After riding my mountain bike from Adelaide to Darwin in 2005, I was keen for another such adventure, but one that returned to the kind of back roads I travelled when riding from Sydney to Melbourne in 2004. I hatched the idea of riding from the southernmost tip to the northernmost tip of mainland Australia, and rather than riding along the main (coastal) highway, try and ride a straight-line route that would necessarily take me on back roads and through a variety of terrains and climates.

Wilsons Promontory to Cape York by bike - Muttaburra to Hughenden

Day: 018
Date: Monday, 14 August 2006
Summary: Riding from Muttaburra to Hughenden.
Start: Muttaburra
Finish: Hughenden
Daily Kilometres: 205
Total Kilometres: 2518
Weather: Mild early but warm to hot and sunny for the rest of the day with north-east wind.
Accommodation: Motel in Hughenden , Queensland .
Nutrition:
  Breakfast:  Muesli
  Lunch:  Peanut butter roll
  Dinner:  Hamburger and milkshake
Encounters: I saw quite a few kangaroos during the day.  In late morning a guy in a station-wagon passed me and then pulled up further down the road and got out.  It turned out he was a New Zealander of similar age to me who was travelling Australia and bike-riding each of the circuits recommended in the Lonely Planet guide to cycling in Australia.  He had his bike and trailer in the back and was headed forCairns for his next circuit.  He was very friendly and we had a good chat.
Highlights: Seeing the lights of Hughenden at the end of a very long and exhausting day.
Lowlights: Encountering a strong headwind and very rough trail early in the day, which frequently reduced my speed to less than 15kph.

Journal:
I had set out in the 6:00am pre-dawn gloom in the optimistic hope that, if things went well, I might reach Hughenden in one day, instead of the planned two, and be able to give myself a day off.  I was, however, quite apprehensive about how tough the trail would be and knew I might have to camp out.  Before long I was struggling to find a good riding line on a trail that varied from rocky, to corrugated, to sandy.  To compound the challenges the trail began to climb very gradually into open undulating grassland and the wind sprang up from the north-east.  It was tiring work and my optimism evaporated as I struggled to maintain a speed of around 15kph and I began resigning myself to camping on the road.

As the morning wore on the trail veered slightly to the left, meaning that the wind became a crosswind, and changed to mostly baked and cracked mud.  The latter allowed greater speed but was quite bumpy.  My spirits lifted as my speed rose, although every time the track veered right the wind slowed me again.

A few cars and trucks passed and some of the cars stopped to ask whether I was OK or needed anything, which was nice.  All waved.
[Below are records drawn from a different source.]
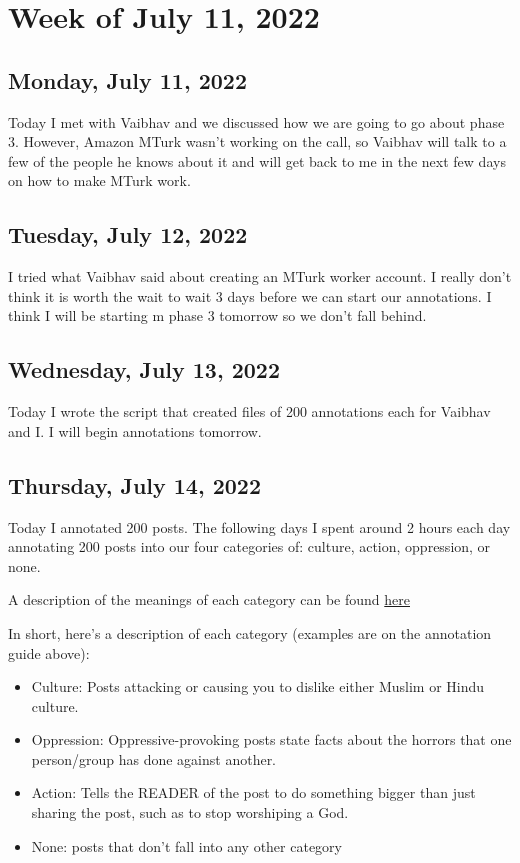 \documentclass[11pt,letterpaper]{article}
\begin{document}
\section{Week of July 11, 2022}

\subsection{Monday, July 11, 2022}
Today I met with Vaibhav and we discussed how we are going to go about phase 3. However, Amazon MTurk wasn't working on the call, so Vaibhav will talk to a few of the people he knows about it and will get back to me in the next few days on how to make MTurk work. 

\subsection{Tuesday, July 12, 2022}
I tried what Vaibhav said about creating an MTurk worker account. I really don't think it is worth the wait to wait 3 days before we can start our annotations. I think I will be starting m phase 3 tomorrow so we don't fall behind.

\subsection{Wednesday, July 13, 2022}
Today I wrote the script that created files of 200 annotations each for Vaibhav and I. I will begin annotations tomorrow.

\subsection{Thursday, July 14, 2022}
Today I annotated 200 posts. The following days I spent around 2 hours each day annotating 200 posts into our four categories of: culture, action, oppression, or none.

A description of the meanings of each category can be found \href{https://docs.google.com/document/d/1tLoClm225HeHbwG9vzvwQSTS5GVb8t2CusXJq6LHmEw/edit?usp=sharing}{here}

In short, here's a description of each category (examples are on the annotation guide above):

\begin{itemize}
    \item Culture: Posts attacking or causing you to dislike either Muslim or Hindu culture. 

    \item Oppression: Oppressive-provoking posts state facts about the horrors that one person/group has done against another.

    \item Action: Tells the READER of the post to do something bigger than just sharing the post, such as to stop worshiping a God. 

    \item None: posts that don't fall into any other category
\end{itemize}
\end{document}
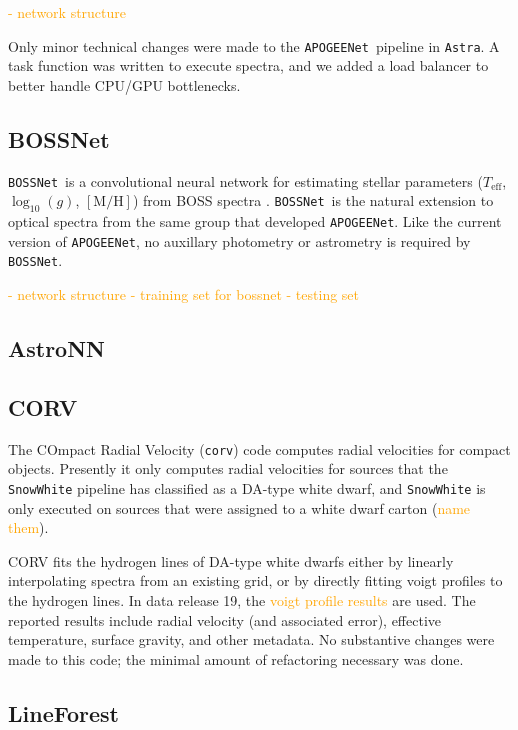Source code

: \documentclass[modern]{aastex631}
\newcommand{\astra}{\texttt{Astra}}
\newcommand{\Astra}{\astra}
\newcommand{\pipeline}[1]{\texttt{#1}}
\newcommand{\APOGEENet}{\pipeline{APOGEENet}}
\newcommand{\BOSSNet}{\pipeline{BOSSNet}}
\newcommand{\todo}[1]{\textcolor{orange}{#1}}
\newcommand{\teff}{T_\mathrm{eff}}
\newcommand{\logg}{\log_{10}(g)}
\newcommand{\mh}{[\mathrm{M/H}]}
\begin{document}
\todo{- network structure}

Only minor technical changes were made to the \APOGEENet\ pipeline in \Astra. A task function was written to execute spectra, and we added a load balancer to better handle CPU/GPU bottlenecks.

\subsection{BOSSNet} \label{sec:methods-boss-net}

\BOSSNet\ is a convolutional neural network for estimating stellar parameters ($\teff$, $\logg$, $\mh$) from BOSS spectra \citep{bossnet}. \BOSSNet\ is the natural extension to optical spectra from the same group that developed \APOGEENet. Like the current version of \APOGEENet, no auxillary photometry or astrometry is required by \BOSSNet.

\todo{
- network structure
- training set for bossnet
- testing set
}

\subsection{AstroNN} \label{sec:methods-astro-nn}

\subsection{CORV}

The COmpact Radial Velocity (\texttt{corv}) code computes radial velocities for compact objects. Presently it only computes radial velocities for sources that the \texttt{SnowWhite} pipeline has classified as a DA-type white dwarf, and \texttt{SnowWhite} is only executed on sources that were assigned to a white dwarf carton (\todo{name them}).

CORV fits the hydrogen lines of DA-type white dwarfs either by linearly interpolating spectra from an existing grid, or by directly fitting voigt profiles to the hydrogen lines. In data release 19, the \todo{voigt profile results} are used. The reported results include radial velocity (and associated error), effective temperature, surface gravity, and other metadata. No substantive changes were made to this code; the minimal amount of refactoring necessary was done.

\subsection{LineForest} \label{sec:methods-line-forest}
\end{document}
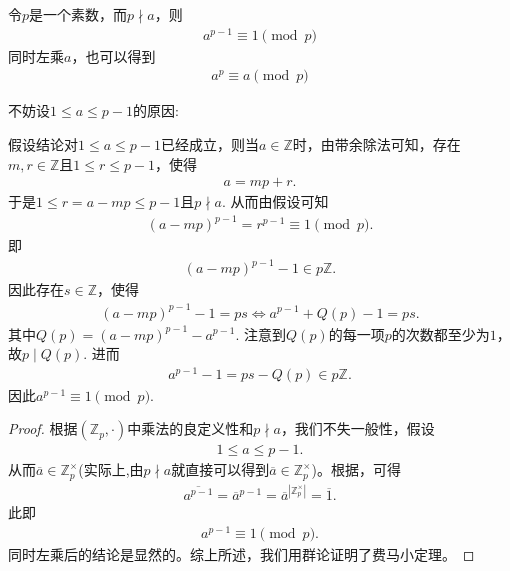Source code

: \documentclass[../../main.tex]{subfiles}
\begin{document}
\begin{theorem}[Fermat小定理]\label{theorem:Fermat小定理}
令$p$是一个素数，而$p \nmid a$，则
\begin{align*}
a^{p - 1} \equiv 1 \pmod{p}
\end{align*}
同时左乘$a$，也可以得到
\begin{align*}
a^{p} \equiv a \pmod{p}
\end{align*}
\end{theorem}
\begin{note}
不妨设$1 \leqslant a \leqslant p - 1$的原因:

假设结论对$1 \leqslant a \leqslant p - 1$已经成立，则当$a \in \mathbb{Z}$时，由带余除法可知，存在$m, r \in \mathbb{Z}$且$1 \leqslant r \leqslant p - 1$，使得
\begin{align*}
a = mp + r.
\end{align*}
于是$1 \leqslant r = a - mp \leqslant p - 1$且$p \nmid a$. 从而由假设可知
\begin{align*}
(a - mp)^{p - 1} = r^{p - 1} \equiv 1 \pmod{p}.
\end{align*}
即
\begin{align*}
(a - mp)^{p - 1} - 1 \in p\mathbb{Z}.
\end{align*}
因此存在$s \in \mathbb{Z}$，使得
\begin{align*}
(a - mp)^{p - 1} - 1 = ps \iff a^{p - 1} + Q(p) - 1 = ps.
\end{align*}
其中$Q(p) = (a - mp)^{p - 1} - a^{p - 1}$. 注意到$Q(p)$的每一项$p$的次数都至少为$1$，故$p \mid Q(p)$. 进而
\begin{align*}
a^{p - 1} - 1 = ps - Q(p) \in p\mathbb{Z}.
\end{align*}
因此$a^{p - 1} \equiv 1 \pmod{p}$. 
\end{note}
\begin{proof}
根据$(\mathbb{Z}_p, \cdot)$中乘法的良定义性和$p \nmid a$，我们不失一般性，假设
\begin{align*}
1 \leqslant a \leqslant p - 1.
\end{align*}
从而$\overline{a} \in \mathbb{Z}_p^\times$(实际上,由$p \nmid a$就直接可以得到$\overline{a} \in \mathbb{Z}_p^\times$)。根据，可得
\begin{align*}
\overline{a^{p-1}}=\overline{a}^{p-1}=\overline{a}^{|\mathbb{Z}_p^\times|} = \overline{1}.
\end{align*}
此即
\begin{align*}
a^{p - 1} \equiv 1 \pmod{p}.
\end{align*}
同时左乘后的结论是显然的。综上所述，我们用群论证明了费马小定理。 

\end{proof}
\end{document}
The day passed riding through the undulating grasslands in increasing temperatures and I was drinking plenty of the nine litres of fluid I was carrying.  Despite the fatigue, I enjoyed the solitude and scenery.  Mountain ranges were appearing to the north and east and I had the sense that I was gradually climbing into the foothills.  The sun finally set around 6:00pm with 30kms to go to Hughenden so I kept riding.  The last hour 15km was on sealed road which made riding in the dark easier, although it was very narrow with no white road markings.  I had both hands on the brakes at all times in case of sharp turns or roadkill lying on the road.  The lights of Hughenden appeared in the distance with 10km to go and I reached town at 7:30pm, checked into a Fawlty Towers-like motel in the centre of town, showered and got a hamburger from a nearby take-out shop.  I was very tired and my quads were stiff and sore, but I was pleased with my effort and looking forward to a day off tomorrow.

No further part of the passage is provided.